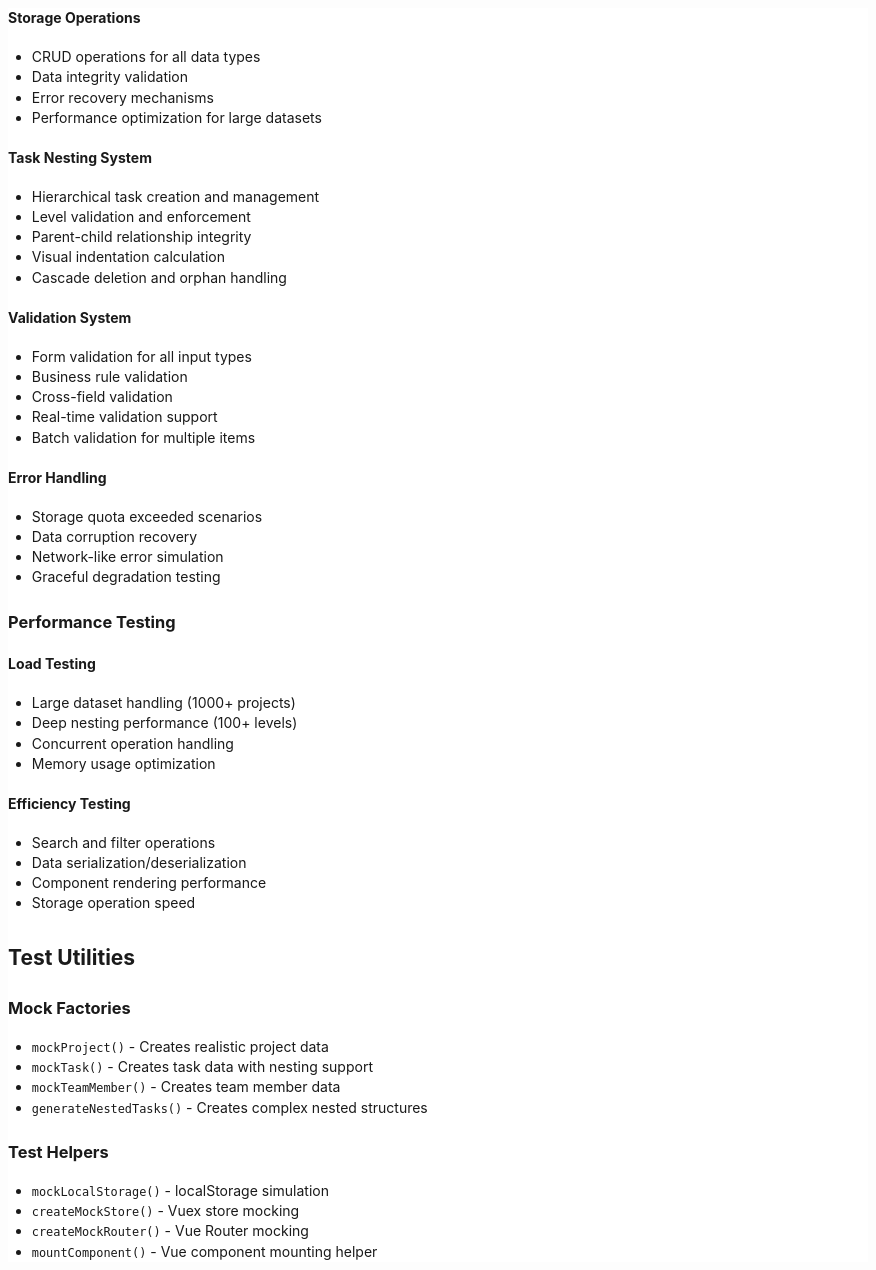 #### Storage Operations
- CRUD operations for all data types
- Data integrity validation
- Error recovery mechanisms
- Performance optimization for large datasets

#### Task Nesting System
- Hierarchical task creation and management
- Level validation and enforcement
- Parent-child relationship integrity
- Visual indentation calculation
- Cascade deletion and orphan handling

#### Validation System
- Form validation for all input types
- Business rule validation
- Cross-field validation
- Real-time validation support
- Batch validation for multiple items

#### Error Handling
- Storage quota exceeded scenarios
- Data corruption recovery
- Network-like error simulation
- Graceful degradation testing

### Performance Testing

#### Load Testing
- Large dataset handling (1000+ projects)
- Deep nesting performance (100+ levels)
- Concurrent operation handling
- Memory usage optimization

#### Efficiency Testing
- Search and filter operations
- Data serialization/deserialization
- Component rendering performance
- Storage operation speed

## Test Utilities

### Mock Factories
- `mockProject()` - Creates realistic project data
- `mockTask()` - Creates task data with nesting support
- `mockTeamMember()` - Creates team member data
- `generateNestedTasks()` - Creates complex nested structures

### Test Helpers
- `mockLocalStorage()` - localStorage simulation
- `createMockStore()` - Vuex store mocking
- `createMockRouter()` - Vue Router mocking
- `mountComponent()` - Vue component mounting helper
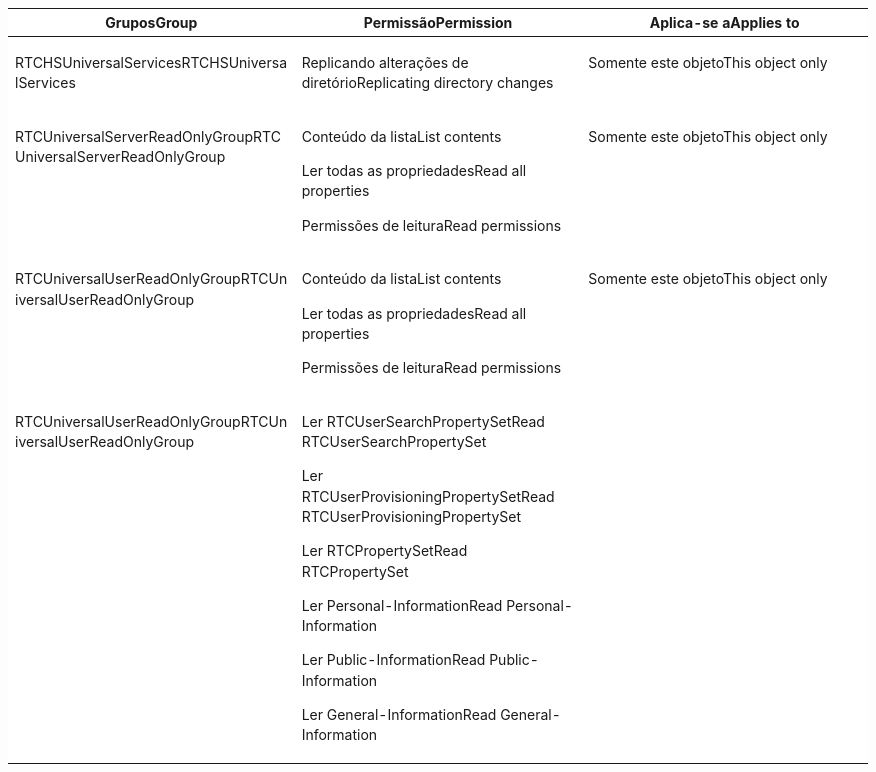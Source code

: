 <table>
<colgroup>
<col style="width: 33%" />
<col style="width: 33%" />
<col style="width: 33%" />
</colgroup>
<thead>
<tr class="header">
<th><span data-ttu-id="c9161-260">Grupos</span><span class="sxs-lookup"><span data-stu-id="c9161-260">Group</span></span></th>
<th><span data-ttu-id="c9161-261">Permissão</span><span class="sxs-lookup"><span data-stu-id="c9161-261">Permission</span></span></th>
<th><span data-ttu-id="c9161-262">Aplica-se a</span><span class="sxs-lookup"><span data-stu-id="c9161-262">Applies to</span></span></th>
</tr>
</thead>
<tbody>
<tr class="odd">
<td><p><span data-ttu-id="c9161-263">RTCHSUniversalServices</span><span class="sxs-lookup"><span data-stu-id="c9161-263">RTCHSUniversalServices</span></span></p></td>
<td><p><span data-ttu-id="c9161-264">Replicando alterações de diretório</span><span class="sxs-lookup"><span data-stu-id="c9161-264">Replicating directory changes</span></span></p></td>
<td><p><span data-ttu-id="c9161-265">Somente este objeto</span><span class="sxs-lookup"><span data-stu-id="c9161-265">This object only</span></span></p></td>
</tr>
<tr class="even">
<td><p><span data-ttu-id="c9161-266">RTCUniversalServerReadOnlyGroup</span><span class="sxs-lookup"><span data-stu-id="c9161-266">RTCUniversalServerReadOnlyGroup</span></span></p></td>
<td><p><span data-ttu-id="c9161-267">Conteúdo da lista</span><span class="sxs-lookup"><span data-stu-id="c9161-267">List contents</span></span></p>
<p><span data-ttu-id="c9161-268">Ler todas as propriedades</span><span class="sxs-lookup"><span data-stu-id="c9161-268">Read all properties</span></span></p>
<p><span data-ttu-id="c9161-269">Permissões de leitura</span><span class="sxs-lookup"><span data-stu-id="c9161-269">Read permissions</span></span></p></td>
<td><p><span data-ttu-id="c9161-270">Somente este objeto</span><span class="sxs-lookup"><span data-stu-id="c9161-270">This object only</span></span></p></td>
</tr>
<tr class="odd">
<td><p><span data-ttu-id="c9161-271">RTCUniversalUserReadOnlyGroup</span><span class="sxs-lookup"><span data-stu-id="c9161-271">RTCUniversalUserReadOnlyGroup</span></span></p></td>
<td><p><span data-ttu-id="c9161-272">Conteúdo da lista</span><span class="sxs-lookup"><span data-stu-id="c9161-272">List contents</span></span></p>
<p><span data-ttu-id="c9161-273">Ler todas as propriedades</span><span class="sxs-lookup"><span data-stu-id="c9161-273">Read all properties</span></span></p>
<p><span data-ttu-id="c9161-274">Permissões de leitura</span><span class="sxs-lookup"><span data-stu-id="c9161-274">Read permissions</span></span></p></td>
<td><p><span data-ttu-id="c9161-275">Somente este objeto</span><span class="sxs-lookup"><span data-stu-id="c9161-275">This object only</span></span></p></td>
</tr>
<tr class="even">
<td><p><span data-ttu-id="c9161-276">RTCUniversalUserReadOnlyGroup</span><span class="sxs-lookup"><span data-stu-id="c9161-276">RTCUniversalUserReadOnlyGroup</span></span></p></td>
<td><p><span data-ttu-id="c9161-277">Ler RTCUserSearchPropertySet</span><span class="sxs-lookup"><span data-stu-id="c9161-277">Read RTCUserSearchPropertySet</span></span></p>
<p><span data-ttu-id="c9161-278">Ler RTCUserProvisioningPropertySet</span><span class="sxs-lookup"><span data-stu-id="c9161-278">Read RTCUserProvisioningPropertySet</span></span></p>
<p><span data-ttu-id="c9161-279">Ler RTCPropertySet</span><span class="sxs-lookup"><span data-stu-id="c9161-279">Read RTCPropertySet</span></span></p>
<p><span data-ttu-id="c9161-280">Ler Personal-Information</span><span class="sxs-lookup"><span data-stu-id="c9161-280">Read Personal-Information</span></span></p>
<p><span data-ttu-id="c9161-281">Ler Public-Information</span><span class="sxs-lookup"><span data-stu-id="c9161-281">Read Public-Information</span></span></p>
<p><span data-ttu-id="c9161-282">Ler General-Information</span><span class="sxs-lookup"><span data-stu-id="c9161-282">Read General-Information</span></span></p>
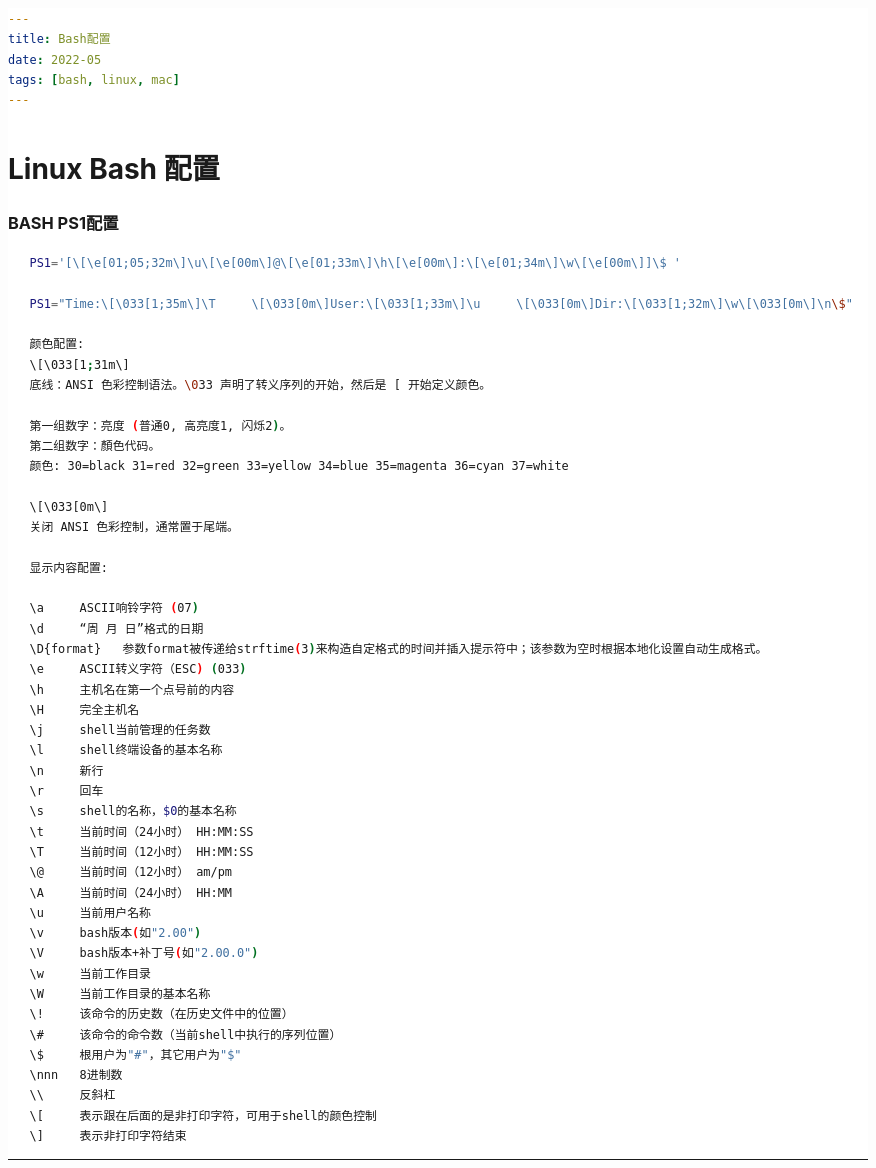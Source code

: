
```yaml
---
title: Bash配置
date: 2022-05
tags: [bash, linux, mac]
---
```


# Linux Bash 配置


### BASH PS1配置
```sh
   PS1='[\[\e[01;05;32m\]\u\[\e[00m\]@\[\e[01;33m\]\h\[\e[00m\]:\[\e[01;34m\]\w\[\e[00m\]]\$ '

   PS1="Time:\[\033[1;35m\]\T     \[\033[0m\]User:\[\033[1;33m\]\u     \[\033[0m\]Dir:\[\033[1;32m\]\w\[\033[0m\]\n\$"

   颜色配置:
   \[\033[1;31m\]
   底线：ANSI 色彩控制语法。\033 声明了转义序列的开始，然后是 [ 开始定义颜色。
   
   第一组数字：亮度 (普通0, 高亮度1, 闪烁2)。
   第二组数字：顏色代码。
   颜色: 30=black 31=red 32=green 33=yellow 34=blue 35=magenta 36=cyan 37=white
   
   \[\033[0m\]
   关闭 ANSI 色彩控制，通常置于尾端。

   显示内容配置:

   \a     ASCII响铃字符 (07)
   \d     “周 月 日”格式的日期
   \D{format}   参数format被传递给strftime(3)来构造自定格式的时间并插入提示符中；该参数为空时根据本地化设置自动生成格式。
   \e     ASCII转义字符（ESC) (033)
   \h     主机名在第一个点号前的内容
   \H     完全主机名
   \j     shell当前管理的任务数
   \l     shell终端设备的基本名称
   \n     新行
   \r     回车
   \s     shell的名称，$0的基本名称
   \t     当前时间（24小时） HH:MM:SS
   \T     当前时间（12小时） HH:MM:SS
   \@     当前时间（12小时） am/pm
   \A     当前时间（24小时） HH:MM
   \u     当前用户名称
   \v     bash版本(如"2.00")
   \V     bash版本+补丁号(如"2.00.0")
   \w     当前工作目录
   \W     当前工作目录的基本名称
   \!     该命令的历史数（在历史文件中的位置）
   \#     该命令的命令数（当前shell中执行的序列位置）
   \$     根用户为"#"，其它用户为"$"
   \nnn   8进制数
   \\     反斜杠
   \[     表示跟在后面的是非打印字符，可用于shell的颜色控制
   \]     表示非打印字符结束
```

---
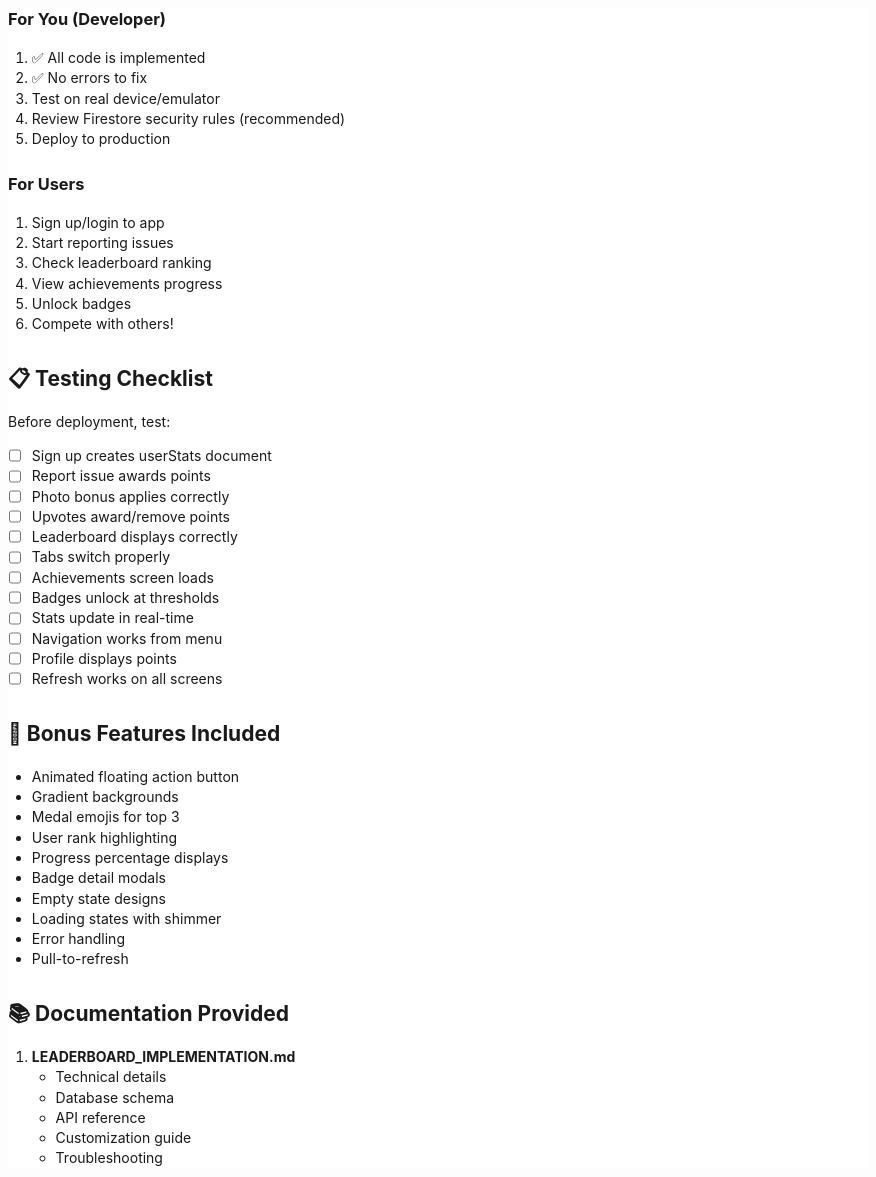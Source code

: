 ### For You (Developer)
1. ✅ All code is implemented
2. ✅ No errors to fix
3. Test on real device/emulator
4. Review Firestore security rules (recommended)
5. Deploy to production

### For Users
1. Sign up/login to app
2. Start reporting issues
3. Check leaderboard ranking
4. View achievements progress
5. Unlock badges
6. Compete with others!

## 📋 Testing Checklist

Before deployment, test:
- [ ] Sign up creates userStats document
- [ ] Report issue awards points
- [ ] Photo bonus applies correctly
- [ ] Upvotes award/remove points
- [ ] Leaderboard displays correctly
- [ ] Tabs switch properly
- [ ] Achievements screen loads
- [ ] Badges unlock at thresholds
- [ ] Stats update in real-time
- [ ] Navigation works from menu
- [ ] Profile displays points
- [ ] Refresh works on all screens

## 🎁 Bonus Features Included

- Animated floating action button
- Gradient backgrounds
- Medal emojis for top 3
- User rank highlighting
- Progress percentage displays
- Badge detail modals
- Empty state designs
- Loading states with shimmer
- Error handling
- Pull-to-refresh

## 📚 Documentation Provided

1. **LEADERBOARD_IMPLEMENTATION.md**
   - Technical details
   - Database schema
   - API reference
   - Customization guide
   - Troubleshooting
▬▬▬▬▬▬
- _EXERCISE INSTRUCTIONS_:
Nothing but the lines from the start of the listing through the line with "- Parent-child relationship integrity" belongs in the answer, each one retyped exactly and without pictures.

- _OUTPUT OF THE EXERCISE_:
 #### Storage Operations
- CRUD operations for all data types
- Data integrity validation
- Error recovery mechanisms
- Performance optimization for large datasets

#### Task Nesting System
- Hierarchical task creation and management
- Level validation and enforcement
- Parent-child relationship integrity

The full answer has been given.